I am betting what we know of email will become more of a notification service plus a way to communicate with people outside our regular networks

Facebook and Google+ are our networks of our friends and family. Twitter is our network of interests and associations. LinkedIn is our network of professional contacts. And project workflow tools (such as Asana, Trello, LiquidPlanner, Basecamp, MavenLink, etc.) are networks of people in our projects. Instant Messages work for our closest friends/family/coworkers with whom we have the permission to interrupt them.

We will want more of our communications to be "in context" with our particular network. That will lead to appropriate sharing and limit the number of documents emailed once and hidden on some person's hard drive.

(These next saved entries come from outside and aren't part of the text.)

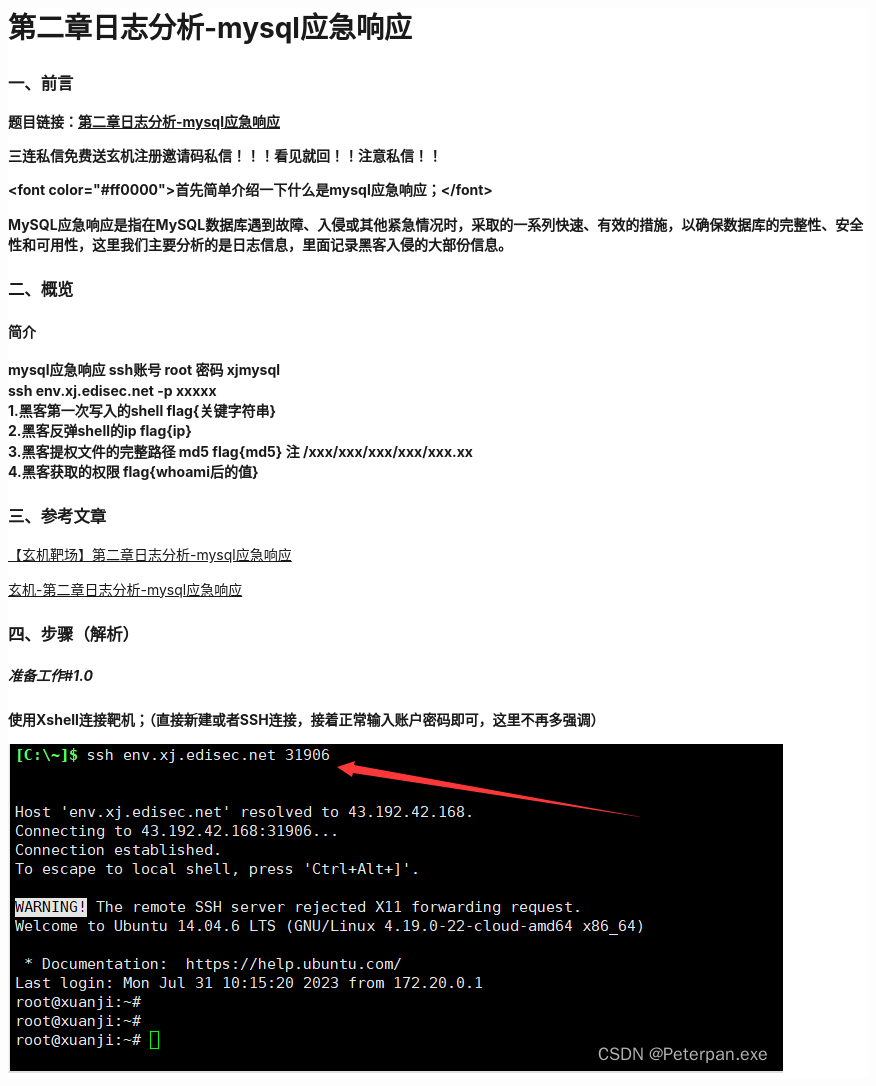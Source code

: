 # 第二章日志分析-mysql应急响应

### 一、前言

**题目链接：**​**[第二章日志分析-mysql应急响应](https://xj.edisec.net/challenges/23)**

**三连私信免费送玄机注册邀请码私信！！！看见就回！！注意私信！！**

 **&lt;font color=&quot;#ff0000&quot;&gt;首先简单介绍一下什么是mysql应急响应；&lt;/font&gt;**

**MySQL应急响应是指在MySQL数据库遇到故障、入侵或其他紧急情况时，采取的一系列快速、有效的措施，以确保数据库的完整性、安全性和可用性，这里我们主要分析的是日志信息，里面记录黑客入侵的大部份信息。**

### 二、概览

#### 简介

**mysql应急响应 ssh账号 root  密码 xjmysql**  
**ssh env.xj.edisec.net  -p xxxxx**  
**1.黑客第一次写入的shell flag{关键字符串}**   
**2.黑客反弹shell的ip flag{ip}**   
**3.黑客提权文件的完整路径 md5 flag{md5} 注 /xxx/xxx/xxx/xxx/xxx.xx**  
**4.黑客获取的权限 flag{whoami后的值}**

### 三、参考文章

[【玄机靶场】第二章日志分析-mysql应急响应](https://blog.csdn.net/yujiahui0203/article/details/139074400)

[玄机-第二章日志分析-mysql应急响应](https://blog.csdn.net/JACKBREAK/article/details/139037618)

### 四、步骤（解析）

##### 准备工作#1.0

**使用Xshell连接靶机；（直接新建或者SSH连接，接着正常输入账户密码即可，这里不再多强调）**

​![在这里插入图片描述](assets/net-img-06d3cda338fa4a7d87bd8ac57ce4b8c8-20240705155246-9qp10tx.png)​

Gmail already facilitates this separation of types of emails with their tabs -- to keep primary correspondence separate from network notifications and from email promotions/SPAM.

This blog about AngelList says it well: No email at AngelList. Note the instances of email:

First, when we need to communicate with people outside the company.
Second, when we need to have a conversation with an ad hoc group of people inside the company. HipChat is not great for ad hoc groups that only need to discuss a single task like, “how should we negotiate this deal.”
Third is laziness and stupidity (guilty).

The challenge will be to undo the reliance on business email among +/- 30-40 year olds who started in business with email so prevalent but who are also reluctant to adopt new tools. They are today's and tomorrow's business leaders, and will set the tone for many years.